It’s at times like this that I feel small. Not necessarily unloved or lonely, but
just small. Because out of all the people I would recognize as I walk across
campus, how many will miss me? How many
will even notice I’m gone?
It’s a bittersweet thought that my place in the hearts of
the people I’m leaving here probably won’t last too long or bleed too
profusely. They’ll probably be patched
up by someone new, someone who’s around to listen and to laugh and to cry,
while I’m off doing something utterly terrifying in a faraway land.
And it fills me to the brim with excitement and contentment,
because this is where I’m meant to be, right now, when my life was stagnant and
uninteresting.
But still it’s sad to think that place I have in at least a
handful of hearts is going to be taken up by someone else.
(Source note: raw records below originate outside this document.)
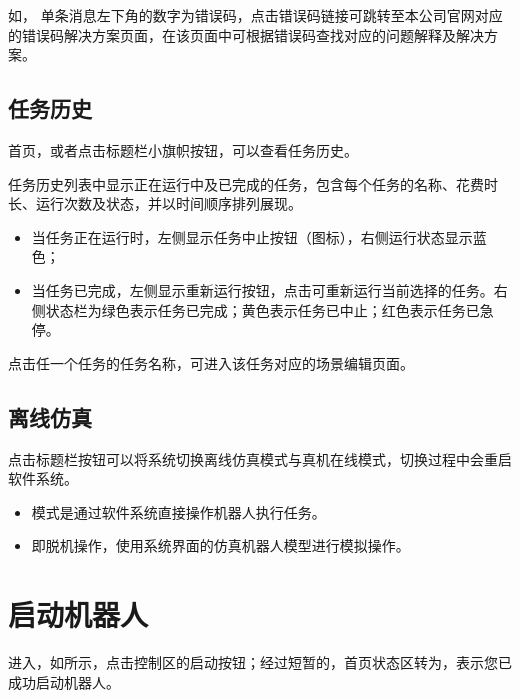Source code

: 如，
单条消息左下角的数字为错误码，点击错误码链接可跳转至本公司官网对应的错误码解决方案页面，在该页面中可根据错误码查找对应的问题解释及解决方案。

\subsection{任务历史}
\label{sec:任务历史}
\LM 首页，或者点击标题栏小旗帜按钮，可以查看任务历史。

任务历史列表中显示正在运行中及已完成的任务，包含每个任务的名称、花费时长、运行次数及状态，并以时间顺序排列展现。

\begin{itemize}
	\item 当任务正在运行时，左侧显示任务中止按钮（图标），右侧运行状态显示蓝色； 
	\item 当任务已完成，左侧显示重新运行按钮，点击可重新运行当前选择的任务。右侧状态栏为绿色表示任务已完成；黄色表示任务已中止；红色表示任务已急停。
\end{itemize}

点击任一个任务的任务名称，可进入该任务对应的场景编辑页面。


\subsection{离线仿真}

点击标题栏按钮可以将系统切换离线仿真模式与真机在线模式，切换过程中会重启软件系统。

\begin{itemize}
\item {}模式是通过软件系统直接操作机器人执行任务。
\item {}即脱机操作，使用系统界面的仿真机器人模型进行模拟操作。
\end{itemize}


\section{启动机器人}
进入\LM ，如所示，点击控制区的启动按钮；经过短暂的，首页状态区转为，表示您已成功启动机器人。

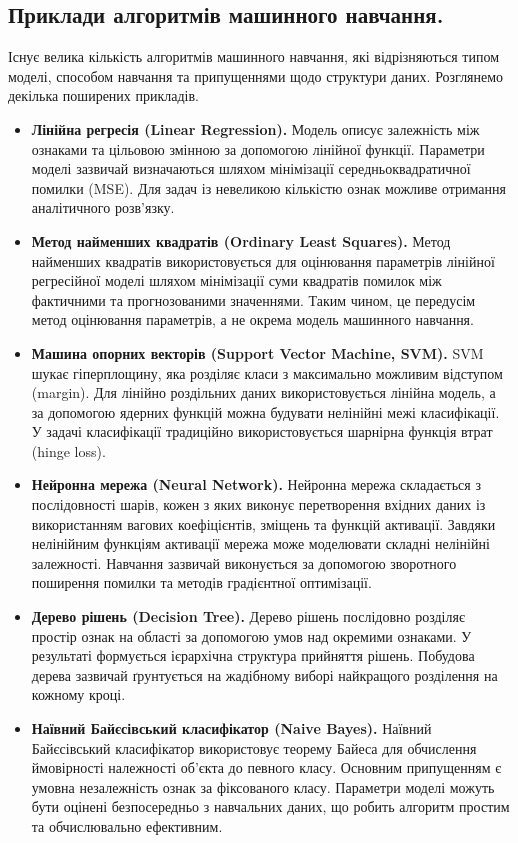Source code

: \subsection{Приклади алгоритмів машинного навчання.}

Існує велика кількість алгоритмів машинного навчання, які відрізняються
типом моделі, способом навчання та припущеннями щодо структури даних.
Розглянемо декілька поширених прикладів.


\begin{itemize}

\item \textbf{Лінійна регресія (Linear Regression).}
Модель описує залежність між ознаками та цільовою змінною за допомогою
лінійної функції. Параметри моделі зазвичай визначаються шляхом мінімізації
середньоквадратичної помилки (MSE). Для задач із невеликою кількістю ознак
можливе отримання аналітичного розв'язку.

\item \textbf{Метод найменших квадратів (Ordinary Least Squares).}
Метод найменших квадратів використовується для оцінювання параметрів
лінійної регресійної моделі шляхом мінімізації суми квадратів помилок між
фактичними та прогнозованими значеннями. Таким чином, це передусім метод
оцінювання параметрів, а не окрема модель машинного навчання.

\item \textbf{Машина опорних векторів (Support Vector Machine, SVM).}
SVM шукає гіперплощину, яка розділяє класи з максимально можливим
відступом (margin). Для лінійно роздільних даних використовується лінійна
модель, а за допомогою ядерних функцій можна будувати нелінійні межі
класифікації. У задачі класифікації традиційно використовується
шарнірна функція втрат (hinge loss).

\item \textbf{Нейронна мережа (Neural Network).}
Нейронна мережа складається з послідовності шарів, кожен з яких виконує
перетворення вхідних даних із використанням вагових коефіцієнтів,
зміщень та функцій активації. Завдяки нелінійним функціям активації мережа
може моделювати складні нелінійні залежності. Навчання зазвичай виконується
за допомогою зворотного поширення помилки та методів градієнтної
оптимізації.

\item \textbf{Дерево рішень (Decision Tree).}
Дерево рішень послідовно розділяє простір ознак на області за допомогою
умов над окремими ознаками. У результаті формується ієрархічна структура
прийняття рішень. Побудова дерева зазвичай ґрунтується на жадібному виборі
найкращого розділення на кожному кроці.

\item \textbf{Наївний Байєсівський класифікатор (Naive Bayes).}
Наївний Байєсівський класифікатор використовує теорему Байеса для
обчислення ймовірності належності об'єкта до певного класу. Основним
припущенням є умовна незалежність ознак за фіксованого класу. Параметри
моделі можуть бути оцінені безпосередньо з навчальних даних, що робить
алгоритм простим та обчислювально ефективним.

\end{itemize}



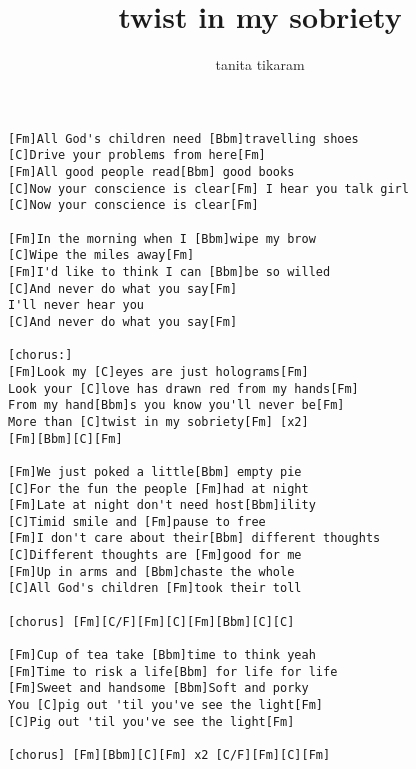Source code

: \author{tanita tikaram}
\title{twist in my sobriety}
\maketitle
\begin{verbatim}
[Fm]All God's children need [Bbm]travelling shoes
[C]Drive your problems from here[Fm]
[Fm]All good people read[Bbm] good books
[C]Now your conscience is clear[Fm] I hear you talk girl
[C]Now your conscience is clear[Fm]

[Fm]In the morning when I [Bbm]wipe my brow
[C]Wipe the miles away[Fm]
[Fm]I'd like to think I can [Bbm]be so willed
[C]And never do what you say[Fm]
I'll never hear you
[C]And never do what you say[Fm]

[chorus:]
[Fm]Look my [C]eyes are just holograms[Fm]
Look your [C]love has drawn red from my hands[Fm]
From my hand[Bbm]s you know you'll never be[Fm]
More than [C]twist in my sobriety[Fm] [x2]
[Fm][Bbm][C][Fm]

[Fm]We just poked a little[Bbm] empty pie
[C]For the fun the people [Fm]had at night
[Fm]Late at night don't need host[Bbm]ility
[C]Timid smile and [Fm]pause to free
[Fm]I don't care about their[Bbm] different thoughts
[C]Different thoughts are [Fm]good for me
[Fm]Up in arms and [Bbm]chaste the whole
[C]All God's children [Fm]took their toll

[chorus] [Fm][C/F][Fm][C][Fm][Bbm][C][C]

[Fm]Cup of tea take [Bbm]time to think yeah
[Fm]Time to risk a life[Bbm] for life for life
[Fm]Sweet and handsome [Bbm]Soft and porky
You [C]pig out 'til you've see the light[Fm]
[C]Pig out 'til you've see the light[Fm]

[chorus] [Fm][Bbm][C][Fm] x2 [C/F][Fm][C][Fm]
\end{verbatim}
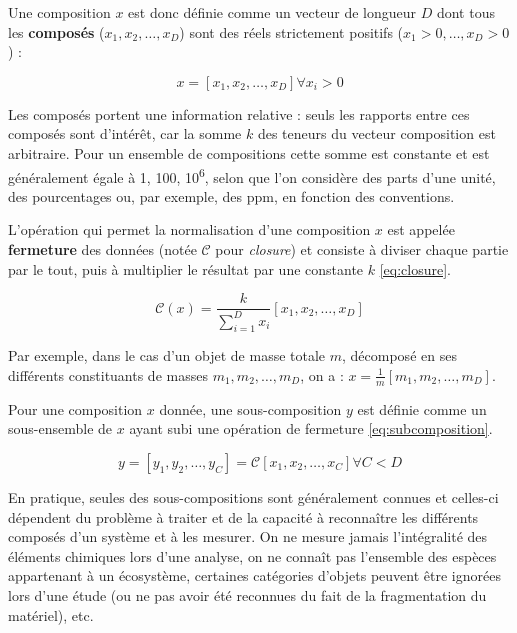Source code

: \documentclass[
  french,
]{scrbook}
\begin{document}
Une composition \(x\) est donc définie comme un vecteur de longueur \(D\) dont tous les \textbf{composés} (\(x_{1}, x_{2}, \dotsc, x_{D}\)) sont des réels strictement positifs (\(x_{1} > 0, \dotsc, x_{D} > 0\)) :

\begin{equation}
    x = \left[ x_{1}, x_{2}, \dotsc, x_{D} \right] \forall x_{i} > 0
  \label{eq:composition}
\end{equation}

Les composés portent une information relative : seuls les rapports entre ces composés sont d'intérêt, car la somme \(k\) des teneurs du vecteur composition est arbitraire. Pour un ensemble de compositions cette somme est constante et est généralement égale à 1, 100, 10\textsuperscript{6}, selon que l'on considère des parts d'une unité, des pourcentages ou, par exemple, des ppm, en fonction des conventions.

L'opération qui permet la normalisation d'une composition \(x\) est appelée \textbf{fermeture} des données (notée \(\mathscr{C}\) pour \emph{closure}) et consiste à diviser chaque partie par le tout, puis à multiplier le résultat par une constante \(k\) \eqref{eq:closure}.

\begin{equation}
    \mathscr{C}(x) = \frac{k}{\sum_{i=1}^{D} x_{i}} \left[ x_{1}, x_{2}, \dotsc, x_{D} \right]
  \label{eq:closure}
\end{equation}

Par exemple, dans le cas d'un objet de masse totale \(m\), décomposé en ses différents constituants de masses \(m_{1}, m_{2}, \ldots, m_{D}\), on a : \(x = \frac{1}{m} \left[ m_{1}, m_{2}, \dotsc, m_{D} \right]\).

Pour une composition \(x\) donnée, une sous-composition \(y\) est définie comme un sous-ensemble de \(x\) ayant subi une opération de fermeture \eqref{eq:subcomposition}.

\begin{equation}
    y = \left[ y_{1}, y_{2}, \dotsc, y_{C} \right] = \mathscr{C} \left[x_{1}, x_{2}, \dotsc, x_{C} \right] \forall C < D
  \label{eq:subcomposition}
\end{equation}

\begin{tcolorbox}[fonttitle=\sffamily\bfseries\large,title=Remarque,colframe=darkblue]

En pratique, seules des sous-compositions sont généralement connues et celles-ci dépendent du problème à traiter et de la capacité à reconnaître les différents composés d'un système et à les mesurer. On ne mesure jamais l'intégralité des éléments chimiques lors d'une analyse, on ne connaît pas l'ensemble des espèces appartenant à un écosystème, certaines catégories d'objets peuvent être ignorées lors d'une étude (ou ne pas avoir été reconnues du fait de la fragmentation du matériel), etc.

\end{tcolorbox}
\end{document}
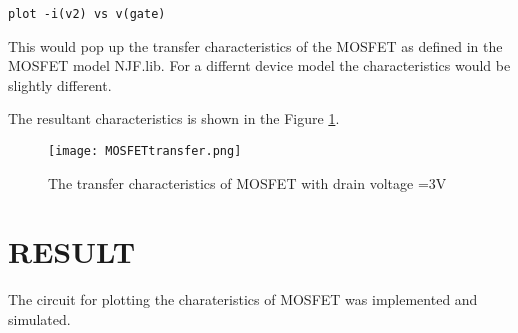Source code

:\texttt{plot -i(v2) vs v(gate)}

This would pop up the transfer characteristics of the MOSFET as defined in the MOSFET model NJF.lib. For a differnt device model the characteristics would be slightly different.

The resultant characteristics is shown in the Figure \ref{MOSFETtransfer}.


\begin{figure}[h]
\centering
\texttt{[image: MOSFETtransfer.png]}
\caption{The transfer characteristics of MOSFET with drain voltage =3V }
\label{MOSFETtransfer}
\end{figure}


\section*{RESULT}
The circuit for plotting the charateristics of MOSFET was implemented and simulated.


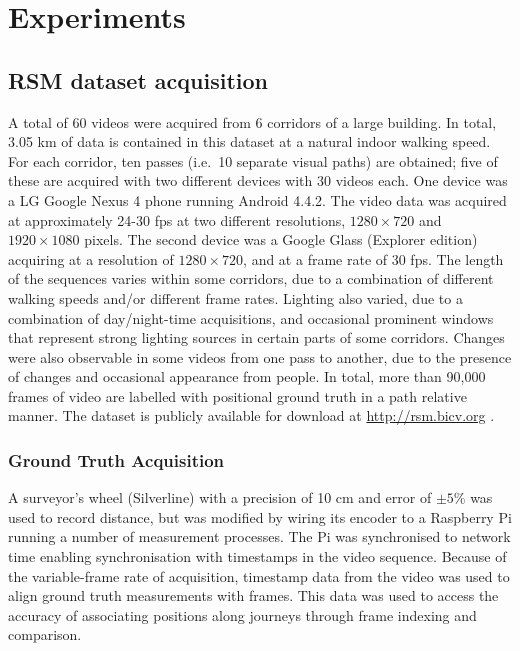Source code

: \section{Experiments}
\label{sec:experiments}

\subsection{RSM dataset acquisition}
\label{sec:Dataset}
A total of 60 videos were acquired from 6 corridors of a large building. In total, 3.05 km of data is contained in this dataset at a natural indoor walking speed.  For each corridor, ten passes (i.e.\ 10 separate visual paths) are obtained; five of these are acquired with two different devices with 30 videos each. One device was a LG Google Nexus 4 phone running Android 4.4.2.  The video data was acquired at approximately 24-30 fps at two different resolutions, $1280 \times 720$ and $1920\times 1080$ pixels.  The second device was a Google Glass (Explorer edition) acquiring at a resolution of $1280 \times 720$, and at a frame rate of 30 fps. The length of the sequences varies within some corridors, due to a combination of different walking speeds and/or different frame rates. Lighting also varied, due to a combination of day/night-time acquisitions, and occasional prominent windows that represent strong lighting sources in certain parts of some corridors.  Changes were also observable in some videos from one pass to another, due to the presence of changes and occasional appearance from people. In total, more than 90,000 frames of video are labelled with positional ground truth in a path relative manner. The dataset is publicly available for download at \url{http://rsm.bicv.org} \citep{Rivera-RubioRSM}.

\subsubsection{Ground Truth Acquisition}
\label{sec:dataset}
A surveyor's wheel (Silverline) with a precision of 10 cm and error of $\pm 5\%$ was used to record distance, but was modified by wiring its encoder to a Raspberry Pi running a number of measurement processes.  The Pi was synchronised to network time enabling synchronisation with timestamps in the video sequence.  Because of the variable-frame rate of acquisition, timestamp data from the video was used to align ground truth measurements with frames. This data was used to access the accuracy of associating positions along journeys through frame indexing and comparison.


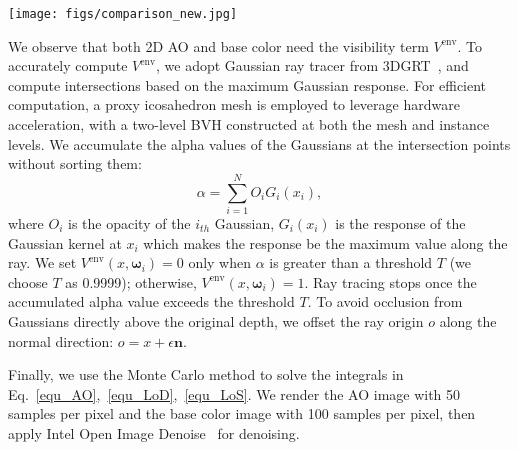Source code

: \begin{figure*} [ht]
  \centering
  \texttt{[image: figs/comparison\_new.jpg]}
  \label{fig_comparison1}
\end{figure*}

We observe that both 2D AO and base color need the visibility term $V^{\text{env}}$. To accurately compute $V^{\text{env}}$, we 
adopt Gaussian ray tracer from 3DGRT~\cite{3dgrt2024}, and compute intersections based on the maximum Gaussian response.  For efficient computation, a proxy icosahedron mesh is employed to leverage hardware acceleration, with a two-level BVH constructed at both the mesh and instance levels. We accumulate the alpha values of the Gaussians at the intersection points without sorting them:
\begin{equation}
    \alpha = \sum_{i=1}^{N} O_i G_i(x_i), 
\end{equation}
where $O_i$ is the opacity of the $i_{th}$ Gaussian, $G_i(x_i)$ is the response of the Gaussian kernel at $x_i$ which makes the response be the maximum value along the ray. We set $V^{\text{env}}\left(x,\boldsymbol{\omega}_{i}\right) = 0$ only when $\alpha$ is greater than a threshold $T$ (we choose $T$ as 0.9999); otherwise, $V^{\text{env}}\left(x,\boldsymbol{\omega}_{i}\right) = 1$. Ray tracing stops once the accumulated alpha value exceeds the threshold $T$. To avoid occlusion from Gaussians directly above the original depth, we offset the ray origin $o$ along the normal direction: $o=x+\epsilon \mathbf{n}$.


Finally, we use the Monte Carlo method to solve the integrals in Eq.~\ref{equ_AO},~\ref{equ_LoD},~\ref{equ_LoS}. We render the AO image with 50 samples per pixel and the base color image with 100 samples per pixel, then apply Intel Open Image Denoise~\cite{IntelOIDN2025} for denoising. 









 





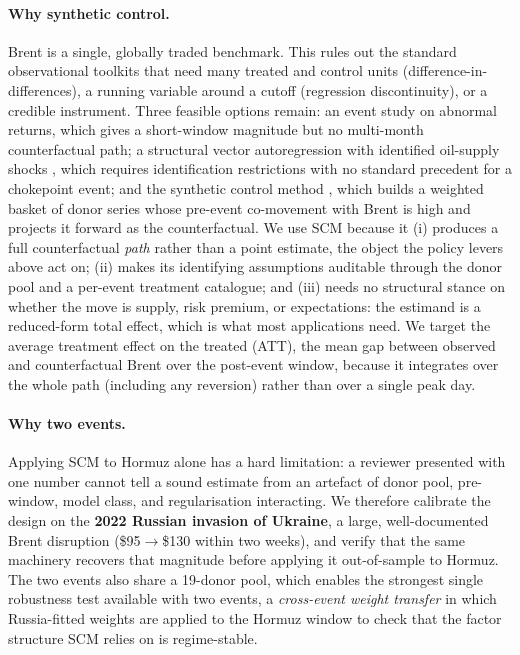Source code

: \documentclass[11pt,a4paper]{article}
\begin{document}
\paragraph{Why synthetic control.} Brent is a single, globally traded benchmark.
This rules out the standard observational toolkits that need many treated and control
units (difference-in-differences), a running variable around a cutoff (regression
discontinuity), or a credible instrument. Three feasible options remain: an event
study on abnormal returns, which gives a short-window magnitude but no multi-month
counterfactual path; a structural vector autoregression with identified oil-supply
shocks \citep{kilian2009,baumeisterhamilton2019}, which requires identification
restrictions with no standard precedent for a chokepoint event; and the synthetic
control method \citep{abadie2010,abadie2021}, which builds a weighted basket of donor
series whose pre-event co-movement with Brent is high and projects it forward as the
counterfactual. We use SCM because it (i) produces a full counterfactual \emph{path}
rather than a point estimate, the object the policy levers above act on; (ii) makes
its identifying assumptions auditable through the donor pool and a per-event treatment
catalogue; and (iii) needs no structural stance on whether the move is supply, risk
premium, or expectations: the estimand is a reduced-form total effect, which is what
most applications need. We target the average treatment effect on the treated (ATT),
the mean gap between observed and counterfactual Brent over the post-event window,
because it integrates over the whole path (including any reversion) rather than over a
single peak day.

\paragraph{Why two events.} Applying SCM to Hormuz alone has a hard limitation: a
reviewer presented with one number cannot tell a sound estimate from an artefact of
donor pool, pre-window, model class, and regularisation interacting. We therefore
calibrate the design on the \textbf{2022 Russian invasion of Ukraine}, a large,
well-documented Brent disruption (\$95$\to$\$130 within two weeks), and verify that
the same machinery recovers that magnitude before applying it out-of-sample to
Hormuz. The two events also share a 19-donor pool, which enables the strongest single
robustness test available with two events, a \emph{cross-event weight transfer} in
which Russia-fitted weights are applied to the Hormuz window to check that the factor
structure SCM relies on is regime-stable.
\end{document}
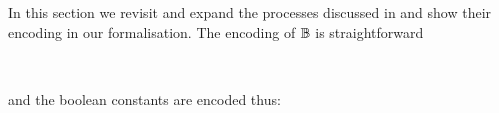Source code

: \begin{code}[hide]
\>[0]\AgdaSpace{}%
\AgdaSpace{}%
\<%
\\
\>[0]\AgdaSpace{}%
\AgdaSpace{}%
\<%
\\
\>[0]\AgdaSpace{}%
\AgdaSpace{}%
\<%
\\
\>[0]\AgdaSpace{}%
\AgdaSpace{}%
\<%
\\
\>[0]\AgdaSpace{}%
\AgdaSpace{}%
\AgdaSpace{}%
\AgdaSpace{}%
\AgdaSymbol{(}\AgdaSymbol{)}\<%
\end{code}

In this section we revisit and expand the processes discussed in
 and show their encoding in our formalisation. The
encoding of $\Bool$ is straightforward

\begin{code}%
\>[0]\AgdaSpace{}%
\AgdaSymbol{:}\AgdaSpace{}%
\<%
\\
\>[0]\AgdaSpace{}%
\AgdaSymbol{=}\AgdaSpace{}%
\AgdaSpace{}%
\AgdaSpace{}%
\<%
\end{code}
and the boolean constants are encoded thus:
\begin{code}%
\>[0]\AgdaSpace{}%
\AgdaSymbol{:}\AgdaSpace{}%
\AgdaSpace{}%
\AgdaOperator{\AgdaFunction{[}}\AgdaSpace{}%
\AgdaSpace{}%
\AgdaOperator{\AgdaFunction{]}}\<%
\\
\>[0]\AgdaSpace{}%
\AgdaSymbol{=}\AgdaSpace{}%
\AgdaSpace{}%
\AgdaSymbol{(}\AgdaSpace{}%
\AgdaSpace{}%
\AgdaOperator{\AgdaInductiveConstructor{<}}\AgdaSpace{}%
\AgdaSpace{}%
\AgdaSpace{}%
\AgdaSpace{}%
\AgdaSymbol{(}\AgdaSpace{}%
\AgdaSymbol{))}\<%
\\
%
\\[\AgdaEmptyExtraSkip]%
\>[0]\AgdaSpace{}%
\AgdaSymbol{:}\AgdaSpace{}%
\AgdaSpace{}%
\AgdaOperator{\AgdaFunction{[}}\AgdaSpace{}%
\AgdaSpace{}%
\AgdaOperator{\AgdaFunction{]}}\<%
\\
\>[0]\AgdaSpace{}%
\AgdaSymbol{=}\AgdaSpace{}%
\AgdaSpace{}%
\AgdaSymbol{(}\AgdaSpace{}%
\AgdaSpace{}%
\AgdaOperator{\AgdaInductiveConstructor{<}}\AgdaSpace{}%
\AgdaSpace{}%
\AgdaSpace{}%
\AgdaSpace{}%
\AgdaSymbol{(}\AgdaSpace{}%
\AgdaSymbol{))}\<%
\end{code}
I like to think that my departure is going to
be something like a non-competitive enzyme inhibitor; my leaving will change
the shape of the place I took in your heart, and no one else can fit back in
exactly the same way I did.
It’s good, I think, that those empty spots don’t stay empty.
That’s how humans are—we can’t leave
gaping holes or even little chinks missing from our hearts without finding
something to patch them with.
I want to tell you, anyone who’s really going to miss me
(and you know who you are) that I want you to be the happiest person you can be
for the next two years. Take
chances. Do scary things. Laugh a lot.
Smile even more. Cry. Never lose hope. Never feel like you have nothing to hold on
to. Remember that your Heavenly Father knows you. He knows exactly
where you should be and who you should be with and what you should be
doing. Grow as much as you can in as
many ways as you can.
Wow, this really feels like a huge dramatic final
goodbye. I didn’t mean for that to
happen.
I’ll still talk to you until March, guys. And then you can
write me letters! We won’t be completely out of touch.
But I know when I do get back, I’m going to be
different. First off, I’m going to have
a hard time remembering how to English, and I’m probably going to have a weird
lilting lisp. (According to my roommate’s
boyfriend, I’m going to sound like a gay man.) I’m going to think Europe is the best place in
the world (even more so than I do right now.)
I will be one of those
obnoxious RM’s who starts every sentence with “When I was on my mission…”
Chances are I will have shed more tears on the terrain of
Spain (see what I did there?) than I have in even the lovely Utah Valley, and I
will have felt more love from my Heavenly Father than I’ve even known was
possible. I will have known the
bitterest disappointment and the most poignant success. I’ll come back in tears because I just wanted to stay longer.
I’m going to have an immense
love for people none of you have ever met.
I’m going to know beyond anything I can comprehend right now that this
blessed gospel is true. I will have seen it change lives, and I will
have been utterly changed by it myself.
I hope you will be too, my dear friends who will be here in
Provo, or in Brazil or Pennsylvania or California or Portugal or Russia or
Jamaica or wherever you may be going. I
hope you find the courage to let the gospel change your heart, your life, yourself,
because I’ve felt the process start, and I know it can’t go wrong.